WHAT TO WORK ON
Give the line containing "generated numbers." again, exactly, along with all later lines of the entries, through the last one.

::::

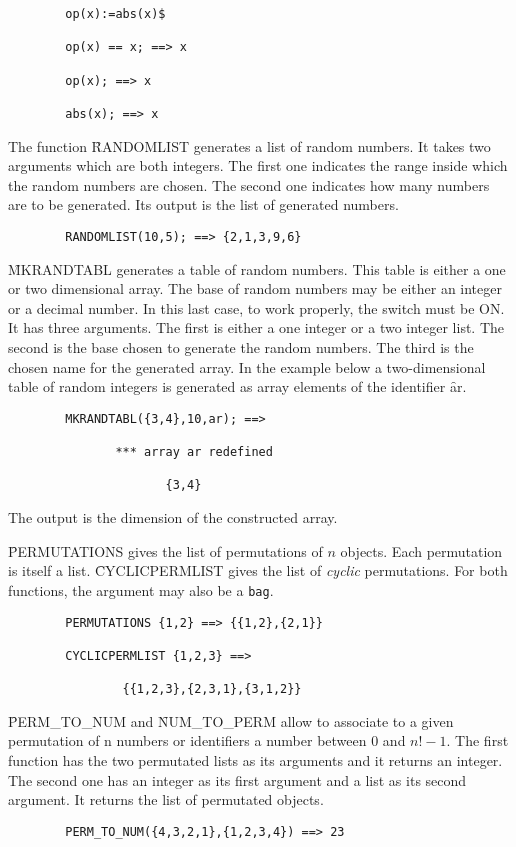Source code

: \begin{itemize}
\begin{verbatim}
        op(x):=abs(x)$

        op(x) == x; ==> x

        op(x); ==> x
        
        abs(x); ==> x
\end{verbatim}
The function \f{RANDOMLIST} generates a list of random numbers. It takes
two arguments which are both integers. The first one indicates the range
inside which the random numbers are chosen. The second one indicates how
many numbers are to be generated. Its output is the list of 
generated numbers.
\begin{verbatim}
        RANDOMLIST(10,5); ==> {2,1,3,9,6}
\end{verbatim}
\f{MKRANDTABL} generates a table of random numbers. This table is either
a one or two dimensional array. The base of random numbers may be either
an integer or a decimal number. In this last case, to work properly,
the switch  must be ON. It has three arguments. The first is
either a one integer or a two integer list. The second is the base chosen
to generate the random numbers. The third is the chosen name for the
generated array. In the example below a two-dimensional table of
random integers is generated as array elements of the identifier {\f ar}.
\begin{verbatim}
        MKRANDTABL({3,4},10,ar); ==>

               *** array ar redefined

                      {3,4}
\end{verbatim}
The output is the dimension of the constructed array.

\f{PERMUTATIONS} gives the list of permutations of $n$ objects.
Each permutation is itself a list. \f{CYCLICPERMLIST} gives the list of
{\em cyclic} permutations. For both functions, the argument may
also be a {\tt bag}.
\begin{verbatim}
        PERMUTATIONS {1,2} ==> {{1,2},{2,1}}

        CYCLICPERMLIST {1,2,3} ==>

                {{1,2,3},{2,3,1},{3,1,2}}
\end{verbatim}
\f{PERM\_TO\_NUM} and \f{NUM\_TO\_PERM} allow to associate to a given 
permutation of n numbers or identifiers a number between $0$ and 
$n! - 1$. The first function has the two permutated lists  
as its arguments and it returns an integer. The second one has an integer  
as its first argument and a list as its second argument. It returns the 
list of permutated objects.
\begin{verbatim}
        PERM_TO_NUM({4,3,2,1},{1,2,3,4}) ==> 23


\end{verbatim}
\end{itemize}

::::

ANSWER SECTION
generated numbers.
\begin{verbatim}
        RANDOMLIST(10,5); ==> {2,1,3,9,6}
\end{verbatim}
\f{MKRANDTABL} generates a table of random numbers. This table is either
a one or two dimensional array. The base of random numbers may be either
an integer or a decimal number. In this last case, to work properly,
the switch  must be ON. It has three arguments. The first is
either a one integer or a two integer list. The second is the base chosen
to generate the random numbers. The third is the chosen name for the
generated array. In the example below a two-dimensional table of
random integers is generated as array elements of the identifier {\f ar}.
\begin{verbatim}
        MKRANDTABL({3,4},10,ar); ==>

               *** array ar redefined

                      {3,4}
\end{verbatim}
The output is the dimension of the constructed array.

\f{PERMUTATIONS} gives the list of permutations of $n$ objects.
Each permutation is itself a list. \f{CYCLICPERMLIST} gives the list of
{\em cyclic} permutations. For both functions, the argument may
also be a {\tt bag}.
\begin{verbatim}
        PERMUTATIONS {1,2} ==> {{1,2},{2,1}}

        CYCLICPERMLIST {1,2,3} ==>

                {{1,2,3},{2,3,1},{3,1,2}}
\end{verbatim}
\f{PERM\_TO\_NUM} and \f{NUM\_TO\_PERM} allow to associate to a given 
permutation of n numbers or identifiers a number between $0$ and 
$n! - 1$. The first function has the two permutated lists  
as its arguments and it returns an integer. The second one has an integer  
as its first argument and a list as its second argument. It returns the 
list of permutated objects.
\begin{verbatim}
        PERM_TO_NUM({4,3,2,1},{1,2,3,4}) ==> 23


\end{verbatim}
\end{itemize}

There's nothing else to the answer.